This blog post originally appeared on RealMoney Silver on Aug. 20 at 9:11 a.m. EDT.On Friday night, I appeared on CNBC's "Fast Money" and was asked a critical question: Why fight the Fed in maintaining a cautious market view? After all, the markets soared after the Fed eased in response to the Long Term Capital Management (LTCM) bailout in 1998. I'll answer that question now. Back in 1990-1992 and 2001-2003, the Fed lowered interest rates 100 basis points, secure in the belief that it had thwarted a recession. Both times, the Fed was wrong: A recession commenced, and a bear market in equities followed. For example, the DJIA soared nearly 3% with the surprise January 2001 interest rate cut. Three months later, the markets made new lows and ultimately fell 20% from the highs. Seven years ago, the economy was soaring with real gains of about 4%, productivity was unprecedented, technology was in the midst of a renaissance, and the consumer was in fine shape. The LTCM issue was fairly contained; it was an isolated liquidity crisis in a hedge fund that was forced by the misuse of leverage and the insolvency of a relatively small economy, Russia. The result was a 75-basis-point reduction in the fed funds rates, which restored calm in the financial markets in a matter of weeks. Things are far different today.

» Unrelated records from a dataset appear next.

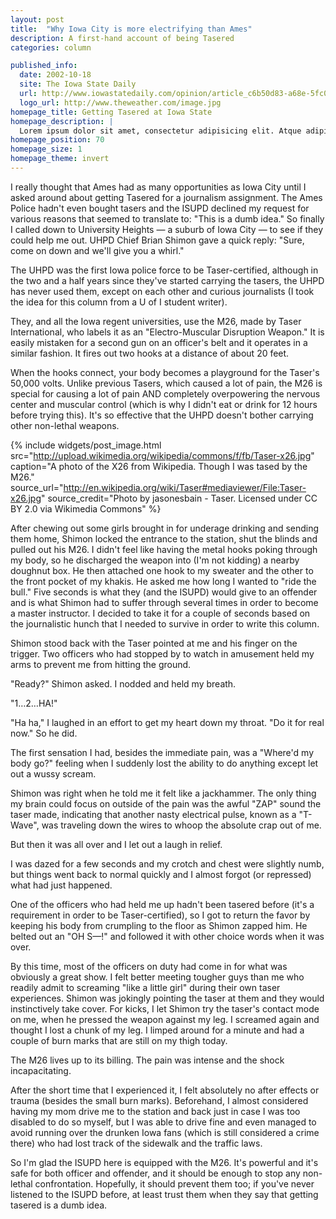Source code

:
 ```yaml
---
layout: post
title:  "Why Iowa City is more electrifying than Ames"
description: A first-hand account of being Tasered
categories: column

published_info:
  date: 2002-10-18
  site: The Iowa State Daily
  url: http://www.iowastatedaily.com/opinion/article_c6b50d83-a68e-5fc0-82e0-856756f45aec.html
  logo_url: http://www.theweather.com/image.jpg
homepage_title: Getting Tasered at Iowa State
homepage_description: |
  Lorem ipsum dolor sit amet, consectetur adipisicing elit. Atque adipisci blanditiis, libero reiciendis voluptatem, laboriosam dolorem corporis veniam reprehenderit.
homepage_position: 70
homepage_size: 1
homepage_theme: invert
---
```



I really thought that Ames had as many opportunities as Iowa City until I asked around about getting Tasered for a journalism assignment. The Ames Police hadn't even bought tasers and the ISUPD declined my request for various reasons that seemed to translate to: "This is a dumb idea." So finally I called down to University Heights — a suburb of Iowa City — to see if they could help me out. UHPD Chief Brian Shimon gave a quick reply: "Sure, come on down and we'll give you a whirl."

The UHPD was the first Iowa police force to be Taser-certified, although in the two and a half years since they've started carrying the tasers, the UHPD has never used them, except on each other and curious journalists (I took the idea for this column from a U of I student writer).

They, and all the Iowa regent universities, use the M26, made by Taser International, who labels it as an "Electro-Muscular Disruption Weapon." It is easily mistaken for a second gun on an officer's belt and it operates in a similar fashion. It fires out two hooks at a distance of about 20 feet.

When the hooks connect, your body becomes a playground for the Taser's 50,000 volts. Unlike previous Tasers, which caused a lot of pain, the M26 is special for causing a lot of pain AND completely overpowering the nervous center and muscular control (which is why I didn't eat or drink for 12 hours before trying this). It's so effective that the UHPD doesn't bother carrying other non-lethal weapons.


{% include widgets/post_image.html src="http://upload.wikimedia.org/wikipedia/commons/f/fb/Taser-x26.jpg" caption="A photo of the X26 from Wikipedia. Though I was tased by the M26." source_url="http://en.wikipedia.org/wiki/Taser#mediaviewer/File:Taser-x26.jpg" source_credit="Photo by jasonesbain - Taser. Licensed under CC BY 2.0 via Wikimedia Commons" %}


After chewing out some girls brought in for underage drinking and sending them home, Shimon locked the entrance to the station, shut the blinds and pulled out his M26. I didn't feel like having the metal hooks poking through my body, so he discharged the weapon into (I'm not kidding) a nearby doughnut box. He then attached one hook to my sweater and the other to the front pocket of my khakis. He asked me how long I wanted to "ride the bull." Five seconds is what they (and the ISUPD) would give to an offender and is what Shimon had to suffer through several times in order to become a master instructor. I decided to take it for a couple of seconds based on the journalistic hunch that I needed to survive in order to write this column.

Shimon stood back with the Taser pointed at me and his finger on the trigger. Two officers who had stopped by to watch in amusement held my arms to prevent me from hitting the ground.

"Ready?" Shimon asked. I nodded and held my breath.

"1…2…HA!"

"Ha ha," I laughed in an effort to get my heart down my throat. "Do it for real now." So he did.

The first sensation I had, besides the immediate pain, was a "Where'd my body go?" feeling when I suddenly lost the ability to do anything except let out a wussy scream.

Shimon was right when he told me it felt like a jackhammer. The only thing my brain could focus on outside of the pain was the awful "ZAP" sound the taser made, indicating that another nasty electrical pulse, known as a "T-Wave", was traveling down the wires to whoop the absolute crap out of me.

But then it was all over and I let out a laugh in relief.

I was dazed for a few seconds and my crotch and chest were slightly numb, but things went back to normal quickly and I almost forgot (or repressed) what had just happened.

One of the officers who had held me up hadn't been tasered before (it's a requirement in order to be Taser-certified), so I got to return the favor by keeping his body from crumpling to the floor as Shimon zapped him. He belted out an "OH S—!" and followed it with other choice words when it was over.

By this time, most of the officers on duty had come in for what was obviously a great show. I felt better meeting tougher guys than me who readily admit to screaming "like a little girl" during their own taser experiences. Shimon was jokingly pointing the taser at them and they would instinctively take cover. For kicks, I let Shimon try the taser's contact mode on me, when he pressed the weapon against my leg. I screamed again and thought I lost a chunk of my leg. I limped around for a minute and had a couple of burn marks that are still on my thigh today.

The M26 lives up to its billing. The pain was intense and the shock incapacitating.

After the short time that I experienced it, I felt absolutely no after effects or trauma (besides the small burn marks). Beforehand, I almost considered having my mom drive me to the station and back just in case I was too disabled to do so myself, but I was able to drive fine and even managed to avoid running over the drunken Iowa fans (which is still considered a crime there) who had lost track of the sidewalk and the traffic laws.

So I'm glad the ISUPD here is equipped with the M26. It's powerful and it's safe for both officer and offender, and it should be enough to stop any non-lethal confrontation. Hopefully, it should prevent them too; if you've never listened to the ISUPD before, at least trust them when they say that getting tasered is a dumb idea.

Today, we face an economy that has far less promise with participants (consumers, hedge funds and borrowers of all kinds and shapes) all hocked up. Unlike 1998, today's housing market is in a sustained downturn, which will not likely recover until 2010. The consumer is at a tipping point, hedge funds don't hedge, and the world's economy faces a broad credit crunch. What was a liquidity issue seven years ago is both a liquidity and solvency issue today. I have argued that, in the current credit cycle, nontraditional lenders have proliferated by circumventing Regulation T and banking reserve requirements, serving to soften or even dull the Fed's role in monetary policy. In turn, this systemic change has led to unusual borrowing in the form of interest-only and teaser adjustable-rate mortgage loans and levered quant hedge funds. Furthermore, growth in the derivative market ran amok, serving to underwrite the sale of a broad-based group of products (such as motorcycles, automobiles, furniture, etc.) and also serving to brighten the markets for
private equity. This added liquidity from nontraditional lenders also buoyed the credit market, allowing companies that should have failed to tap large sums of equity and bonds. This created the feeling that all was well with the business world as stock markets rallied around the globe and corporate default rates hit all-time lows in 2006. But this was an illusion. With credit being extended to everyone, the consumer -- already having ponied up to the Credit Bar Saloon -- went further into hock by loading up on ARMs and "no-money-down" durable (and nondurable) purchases. The hedge funds, in this period of mispricing of risk, got into the act by levering up in order to capture unsustainable returns. (According to Merrill Lynch ( MER), hedge fund assets now approach $10 trillion, which is supported by less than $1.5 trillion of equity.) The "hot money" provided by nontraditional lenders eventually led to what we have today and what I have described as a tightly wound financial system vulnerable to any interruption or negative event. The subprime mess was the event that triggered a chain reaction and a reassessment and repricing of risk; it was a ticking credit time bomb that most ignored -- until recently.
Regardless of the Fed's actions, the odds favoring a 2008 recession have been increasing daily and until recently have been almost entirely ignored.